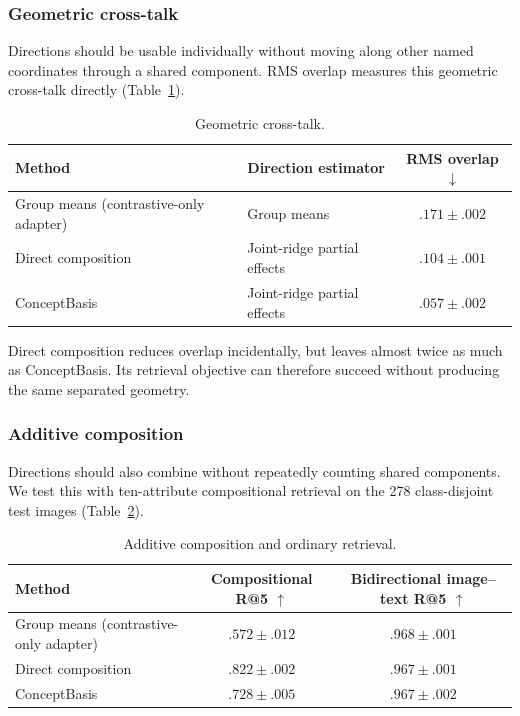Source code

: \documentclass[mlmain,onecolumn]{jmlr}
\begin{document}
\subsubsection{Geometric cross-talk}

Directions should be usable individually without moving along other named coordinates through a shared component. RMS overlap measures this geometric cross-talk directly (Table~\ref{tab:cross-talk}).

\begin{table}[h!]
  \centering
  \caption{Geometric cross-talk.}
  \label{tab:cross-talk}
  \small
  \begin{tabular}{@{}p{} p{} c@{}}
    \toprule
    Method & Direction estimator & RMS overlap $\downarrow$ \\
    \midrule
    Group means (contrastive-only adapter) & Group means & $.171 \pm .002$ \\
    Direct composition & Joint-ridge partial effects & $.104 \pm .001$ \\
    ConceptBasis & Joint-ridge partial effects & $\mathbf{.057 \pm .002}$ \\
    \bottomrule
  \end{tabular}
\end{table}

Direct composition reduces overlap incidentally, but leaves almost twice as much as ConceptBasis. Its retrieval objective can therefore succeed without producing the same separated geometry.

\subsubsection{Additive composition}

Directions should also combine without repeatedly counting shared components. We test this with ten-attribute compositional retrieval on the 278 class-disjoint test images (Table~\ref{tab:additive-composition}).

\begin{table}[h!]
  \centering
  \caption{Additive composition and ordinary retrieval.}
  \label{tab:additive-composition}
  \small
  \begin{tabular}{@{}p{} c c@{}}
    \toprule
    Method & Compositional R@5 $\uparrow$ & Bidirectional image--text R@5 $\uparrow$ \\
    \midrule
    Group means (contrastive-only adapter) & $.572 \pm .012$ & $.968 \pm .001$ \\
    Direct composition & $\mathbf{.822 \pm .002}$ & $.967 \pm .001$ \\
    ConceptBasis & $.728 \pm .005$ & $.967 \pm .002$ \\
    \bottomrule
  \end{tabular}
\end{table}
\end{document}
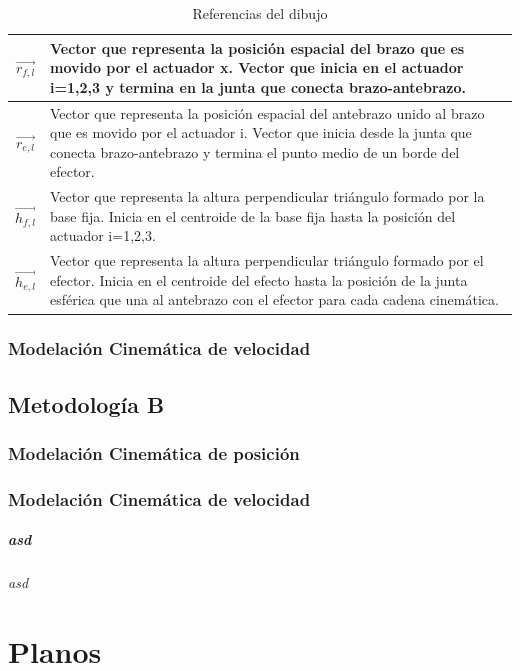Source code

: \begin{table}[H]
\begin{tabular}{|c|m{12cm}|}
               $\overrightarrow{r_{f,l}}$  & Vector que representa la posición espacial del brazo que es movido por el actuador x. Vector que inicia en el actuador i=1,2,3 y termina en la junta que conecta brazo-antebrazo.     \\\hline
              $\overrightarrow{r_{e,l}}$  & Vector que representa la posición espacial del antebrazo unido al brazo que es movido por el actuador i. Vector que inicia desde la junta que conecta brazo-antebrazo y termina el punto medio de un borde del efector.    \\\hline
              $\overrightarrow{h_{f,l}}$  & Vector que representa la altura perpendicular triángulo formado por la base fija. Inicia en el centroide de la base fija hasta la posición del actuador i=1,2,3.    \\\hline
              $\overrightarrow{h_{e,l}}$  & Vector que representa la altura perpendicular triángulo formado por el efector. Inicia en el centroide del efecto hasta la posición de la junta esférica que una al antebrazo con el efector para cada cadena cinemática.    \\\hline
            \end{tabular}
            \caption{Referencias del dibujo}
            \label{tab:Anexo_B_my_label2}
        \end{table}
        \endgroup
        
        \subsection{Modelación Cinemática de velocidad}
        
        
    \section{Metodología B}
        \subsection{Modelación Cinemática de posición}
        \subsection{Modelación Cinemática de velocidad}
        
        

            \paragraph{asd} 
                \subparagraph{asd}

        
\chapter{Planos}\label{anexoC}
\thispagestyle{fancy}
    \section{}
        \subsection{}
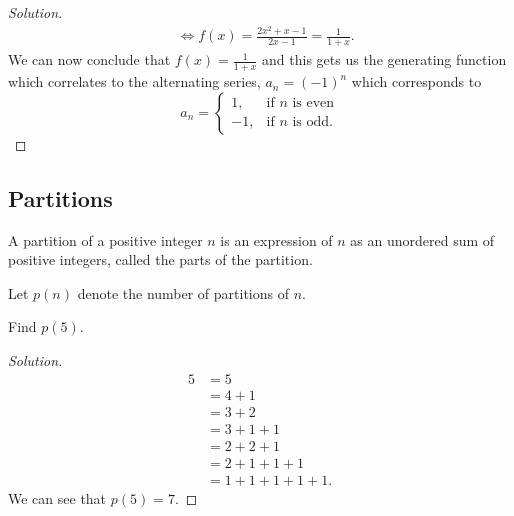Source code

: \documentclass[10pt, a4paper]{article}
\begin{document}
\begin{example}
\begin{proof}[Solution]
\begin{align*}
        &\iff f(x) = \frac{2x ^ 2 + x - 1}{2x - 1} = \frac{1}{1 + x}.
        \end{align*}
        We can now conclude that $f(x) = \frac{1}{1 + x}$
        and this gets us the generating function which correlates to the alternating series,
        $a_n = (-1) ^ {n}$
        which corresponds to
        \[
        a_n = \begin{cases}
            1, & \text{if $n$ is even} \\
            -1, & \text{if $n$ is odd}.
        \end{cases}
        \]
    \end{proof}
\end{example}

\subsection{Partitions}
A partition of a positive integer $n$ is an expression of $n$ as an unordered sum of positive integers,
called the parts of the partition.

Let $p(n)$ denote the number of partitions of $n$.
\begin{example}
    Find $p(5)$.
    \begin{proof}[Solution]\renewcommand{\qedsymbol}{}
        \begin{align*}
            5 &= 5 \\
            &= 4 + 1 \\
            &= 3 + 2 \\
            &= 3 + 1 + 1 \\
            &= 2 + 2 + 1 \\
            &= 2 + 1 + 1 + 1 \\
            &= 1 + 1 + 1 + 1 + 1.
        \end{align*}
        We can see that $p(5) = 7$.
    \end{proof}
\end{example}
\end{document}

:::

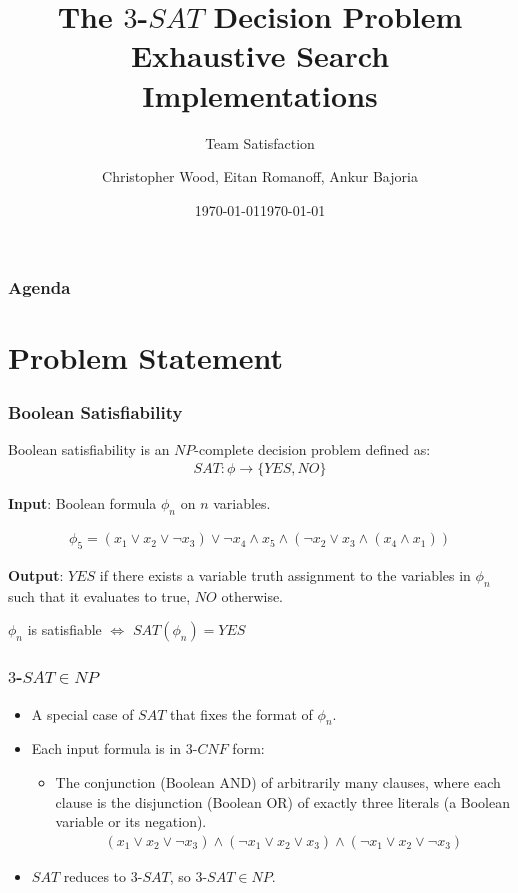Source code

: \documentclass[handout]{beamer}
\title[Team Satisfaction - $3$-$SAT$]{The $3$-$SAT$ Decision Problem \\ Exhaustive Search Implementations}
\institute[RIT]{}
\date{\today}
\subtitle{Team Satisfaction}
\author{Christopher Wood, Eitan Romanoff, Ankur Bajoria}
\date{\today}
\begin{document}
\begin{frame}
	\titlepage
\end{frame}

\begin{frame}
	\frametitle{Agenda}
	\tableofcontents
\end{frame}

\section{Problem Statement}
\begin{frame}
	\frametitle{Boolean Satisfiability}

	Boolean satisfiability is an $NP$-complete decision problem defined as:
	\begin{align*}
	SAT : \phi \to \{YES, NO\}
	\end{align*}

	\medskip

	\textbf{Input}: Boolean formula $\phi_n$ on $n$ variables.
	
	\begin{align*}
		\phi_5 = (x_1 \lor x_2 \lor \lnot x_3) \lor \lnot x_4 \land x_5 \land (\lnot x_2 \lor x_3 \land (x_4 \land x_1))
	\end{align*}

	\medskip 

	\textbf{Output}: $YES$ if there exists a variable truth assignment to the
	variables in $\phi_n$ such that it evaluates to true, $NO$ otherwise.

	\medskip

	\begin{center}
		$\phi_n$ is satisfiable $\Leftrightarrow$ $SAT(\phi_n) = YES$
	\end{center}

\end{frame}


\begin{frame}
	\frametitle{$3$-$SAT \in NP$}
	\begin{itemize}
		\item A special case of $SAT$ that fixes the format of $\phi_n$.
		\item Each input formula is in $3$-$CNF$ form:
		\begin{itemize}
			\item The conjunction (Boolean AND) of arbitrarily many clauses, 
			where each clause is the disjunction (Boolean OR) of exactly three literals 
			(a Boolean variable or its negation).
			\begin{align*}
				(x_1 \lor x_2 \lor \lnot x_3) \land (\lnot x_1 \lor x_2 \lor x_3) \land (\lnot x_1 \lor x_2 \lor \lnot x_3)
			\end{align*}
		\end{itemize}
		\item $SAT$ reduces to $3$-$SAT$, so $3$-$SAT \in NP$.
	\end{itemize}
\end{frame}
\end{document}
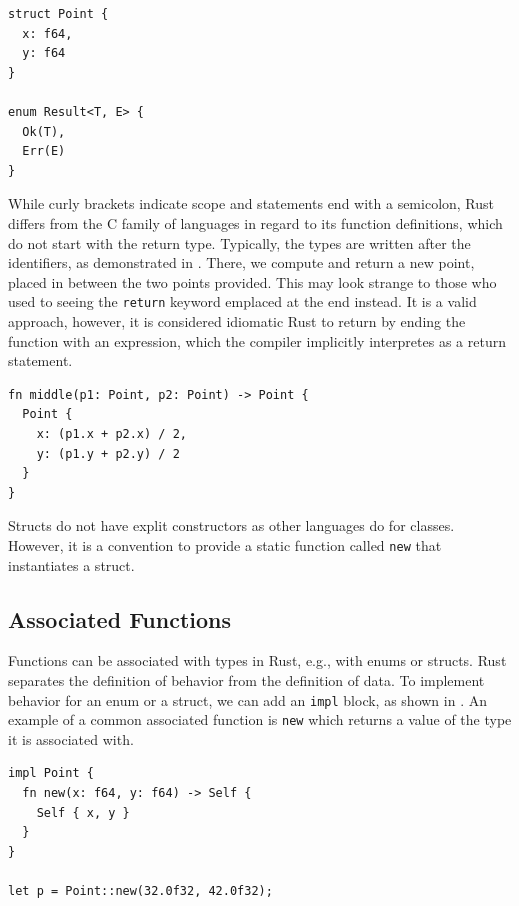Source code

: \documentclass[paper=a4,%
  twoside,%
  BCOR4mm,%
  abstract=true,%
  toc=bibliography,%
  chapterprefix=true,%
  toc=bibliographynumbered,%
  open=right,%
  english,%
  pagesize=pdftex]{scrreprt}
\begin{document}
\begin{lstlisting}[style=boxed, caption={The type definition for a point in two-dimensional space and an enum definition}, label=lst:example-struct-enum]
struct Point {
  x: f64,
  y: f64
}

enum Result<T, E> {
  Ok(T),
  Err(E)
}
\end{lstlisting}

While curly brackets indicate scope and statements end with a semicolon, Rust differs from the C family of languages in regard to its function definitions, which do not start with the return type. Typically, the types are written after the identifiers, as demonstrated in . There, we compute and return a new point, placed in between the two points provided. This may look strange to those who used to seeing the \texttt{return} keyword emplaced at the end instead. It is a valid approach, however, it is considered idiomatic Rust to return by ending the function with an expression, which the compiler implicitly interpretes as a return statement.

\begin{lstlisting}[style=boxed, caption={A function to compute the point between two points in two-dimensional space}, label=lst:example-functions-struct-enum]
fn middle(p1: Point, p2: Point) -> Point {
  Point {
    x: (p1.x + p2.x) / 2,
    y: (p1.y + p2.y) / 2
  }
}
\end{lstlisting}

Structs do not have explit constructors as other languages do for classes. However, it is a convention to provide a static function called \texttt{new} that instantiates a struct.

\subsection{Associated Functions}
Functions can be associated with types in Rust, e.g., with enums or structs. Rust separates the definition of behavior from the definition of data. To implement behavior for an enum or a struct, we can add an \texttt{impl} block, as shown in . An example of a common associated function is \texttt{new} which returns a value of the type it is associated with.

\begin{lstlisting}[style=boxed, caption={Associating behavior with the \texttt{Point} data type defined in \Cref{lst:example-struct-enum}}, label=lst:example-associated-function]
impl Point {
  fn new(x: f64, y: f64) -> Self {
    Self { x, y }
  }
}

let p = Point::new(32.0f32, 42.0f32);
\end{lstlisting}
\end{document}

:::

Look through the entries, and return every line that the word "hline" appears in.

               $\overrightarrow{r_{f,l}}$  & Vector que representa la posición espacial del brazo que es movido por el actuador x. Vector que inicia en el actuador i=1,2,3 y termina en la junta que conecta brazo-antebrazo.     \\\hline
              $\overrightarrow{r_{e,l}}$  & Vector que representa la posición espacial del antebrazo unido al brazo que es movido por el actuador i. Vector que inicia desde la junta que conecta brazo-antebrazo y termina el punto medio de un borde del efector.    \\\hline
              $\overrightarrow{h_{f,l}}$  & Vector que representa la altura perpendicular triángulo formado por la base fija. Inicia en el centroide de la base fija hasta la posición del actuador i=1,2,3.    \\\hline
              $\overrightarrow{h_{e,l}}$  & Vector que representa la altura perpendicular triángulo formado por el efector. Inicia en el centroide del efecto hasta la posición de la junta esférica que una al antebrazo con el efector para cada cadena cinemática.    \\\hline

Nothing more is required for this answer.